- [AIM OF THE EXERCISE] Transcribe the entries below without changing a word, and omit every picture.

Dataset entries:
+--

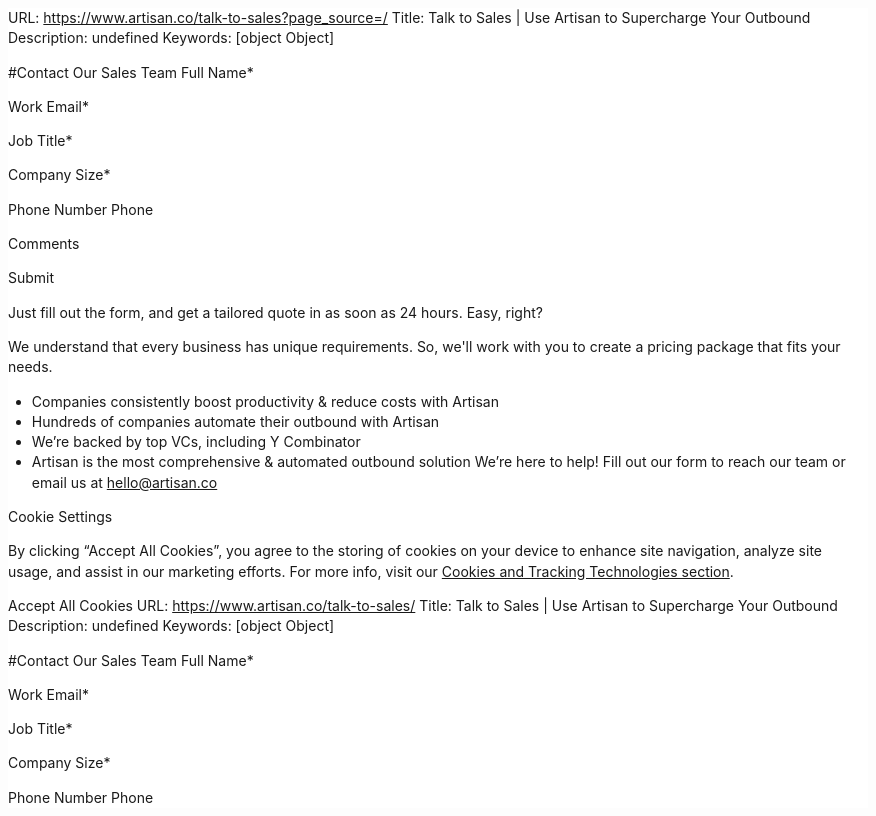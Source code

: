 
URL: https://www.artisan.co/talk-to-sales?page_source=/
Title: Talk to Sales | Use Artisan to Supercharge Your Outbound
Description: undefined
Keywords: [object Object]

#Contact Our Sales Team
Full Name*

Work Email*

Job Title*

Company Size*

Phone Number
Phone

Comments


Submit

Just fill out the form, and get a tailored quote in as soon as 24 hours. Easy, right?


We understand that every business has unique requirements. So, we'll work with you to create a pricing package that fits your needs.

- Companies consistently boost productivity & reduce costs with Artisan
- Hundreds of companies automate their outbound with Artisan
- We’re backed by top VCs, including Y Combinator
- Artisan is the most comprehensive & automated outbound solution
We’re here to help! Fill out our form to reach our team or email us at [hello@artisan.co](mailto:hello@artisan.co)

Cookie Settings

By clicking “Accept All Cookies”, you agree to the storing of cookies on your device to enhance site navigation, analyze site usage, and assist in our marketing efforts. For more info, visit our [Cookies and Tracking Technologies section](/privacy-policy#do_we_use_cookies_and_other_tracking_technologies?).

Accept All Cookies
URL: https://www.artisan.co/talk-to-sales/
Title: Talk to Sales | Use Artisan to Supercharge Your Outbound
Description: undefined
Keywords: [object Object]

#Contact Our Sales Team
Full Name*

Work Email*

Job Title*

Company Size*

Phone Number
Phone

+--

- [SOLUTION BELOW]
Source code

: 
URL: https://www.artisan.co/talk-to-sales?page_source=/
Title: Talk to Sales | Use Artisan to Supercharge Your Outbound
Description: undefined
Keywords: [object Object]

#Contact Our Sales Team
Full Name*

Work Email*

Job Title*

Company Size*

Phone Number
Phone

Comments


Submit

Just fill out the form, and get a tailored quote in as soon as 24 hours. Easy, right?


We understand that every business has unique requirements. So, we'll work with you to create a pricing package that fits your needs.

- Companies consistently boost productivity & reduce costs with Artisan
- Hundreds of companies automate their outbound with Artisan
- We’re backed by top VCs, including Y Combinator
- Artisan is the most comprehensive & automated outbound solution
We’re here to help! Fill out our form to reach our team or email us at [hello@artisan.co](mailto:hello@artisan.co)

Cookie Settings

By clicking “Accept All Cookies”, you agree to the storing of cookies on your device to enhance site navigation, analyze site usage, and assist in our marketing efforts. For more info, visit our [Cookies and Tracking Technologies section](/privacy-policy#do_we_use_cookies_and_other_tracking_technologies?).

Accept All Cookies
URL: https://www.artisan.co/talk-to-sales/
Title: Talk to Sales | Use Artisan to Supercharge Your Outbound
Description: undefined
Keywords: [object Object]

#Contact Our Sales Team
Full Name*

Work Email*

Job Title*

Company Size*

Phone Number
Phone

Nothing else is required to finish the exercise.